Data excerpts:
....................

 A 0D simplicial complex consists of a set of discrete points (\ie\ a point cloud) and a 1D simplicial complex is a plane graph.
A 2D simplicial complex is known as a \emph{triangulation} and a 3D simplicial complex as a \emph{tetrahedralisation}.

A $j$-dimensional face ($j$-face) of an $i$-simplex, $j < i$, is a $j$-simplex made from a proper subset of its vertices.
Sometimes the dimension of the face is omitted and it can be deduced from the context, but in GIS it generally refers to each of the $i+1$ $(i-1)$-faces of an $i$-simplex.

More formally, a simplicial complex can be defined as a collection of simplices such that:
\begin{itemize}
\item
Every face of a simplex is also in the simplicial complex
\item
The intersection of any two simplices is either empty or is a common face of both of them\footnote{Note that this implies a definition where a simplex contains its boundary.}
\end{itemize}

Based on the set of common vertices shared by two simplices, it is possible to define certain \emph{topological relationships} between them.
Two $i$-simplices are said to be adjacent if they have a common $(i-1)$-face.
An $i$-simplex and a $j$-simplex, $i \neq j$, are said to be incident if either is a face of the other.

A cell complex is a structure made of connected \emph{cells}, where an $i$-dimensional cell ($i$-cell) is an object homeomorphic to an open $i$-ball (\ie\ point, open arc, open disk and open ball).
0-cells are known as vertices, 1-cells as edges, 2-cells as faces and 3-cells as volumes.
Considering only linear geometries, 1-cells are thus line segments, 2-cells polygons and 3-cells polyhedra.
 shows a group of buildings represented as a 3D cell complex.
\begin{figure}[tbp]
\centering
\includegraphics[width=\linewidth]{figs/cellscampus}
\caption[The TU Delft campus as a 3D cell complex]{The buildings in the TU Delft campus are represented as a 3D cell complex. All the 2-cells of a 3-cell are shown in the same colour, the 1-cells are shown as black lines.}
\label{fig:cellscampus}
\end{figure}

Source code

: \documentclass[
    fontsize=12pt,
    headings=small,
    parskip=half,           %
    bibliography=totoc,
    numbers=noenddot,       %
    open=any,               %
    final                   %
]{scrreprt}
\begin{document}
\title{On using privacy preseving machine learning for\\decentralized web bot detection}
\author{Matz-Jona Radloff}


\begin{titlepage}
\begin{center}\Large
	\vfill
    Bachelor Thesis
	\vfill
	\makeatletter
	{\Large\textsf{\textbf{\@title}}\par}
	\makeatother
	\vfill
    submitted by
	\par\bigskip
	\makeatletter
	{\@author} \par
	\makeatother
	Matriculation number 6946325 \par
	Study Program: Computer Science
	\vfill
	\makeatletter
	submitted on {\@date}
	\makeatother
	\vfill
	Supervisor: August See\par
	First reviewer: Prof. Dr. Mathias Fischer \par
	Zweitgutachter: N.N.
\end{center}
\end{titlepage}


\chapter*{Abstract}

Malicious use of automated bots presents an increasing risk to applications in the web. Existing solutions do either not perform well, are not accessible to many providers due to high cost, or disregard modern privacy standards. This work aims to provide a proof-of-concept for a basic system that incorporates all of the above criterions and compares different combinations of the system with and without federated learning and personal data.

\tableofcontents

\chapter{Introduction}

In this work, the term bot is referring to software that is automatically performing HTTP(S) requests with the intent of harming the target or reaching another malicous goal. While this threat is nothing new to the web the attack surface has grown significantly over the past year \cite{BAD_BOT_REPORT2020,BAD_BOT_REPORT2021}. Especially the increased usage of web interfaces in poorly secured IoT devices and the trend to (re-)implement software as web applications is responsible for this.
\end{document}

....................

Reproduce every line in the records above that contains the word "emph".

A 2D simplicial complex is known as a \emph{triangulation} and a 3D simplicial complex as a \emph{tetrahedralisation}.
Based on the set of common vertices shared by two simplices, it is possible to define certain \emph{topological relationships} between them.
A cell complex is a structure made of connected \emph{cells}, where an $i$-dimensional cell ($i$-cell) is an object homeomorphic to an open $i$-ball (\ie\ point, open arc, open disk and open ball).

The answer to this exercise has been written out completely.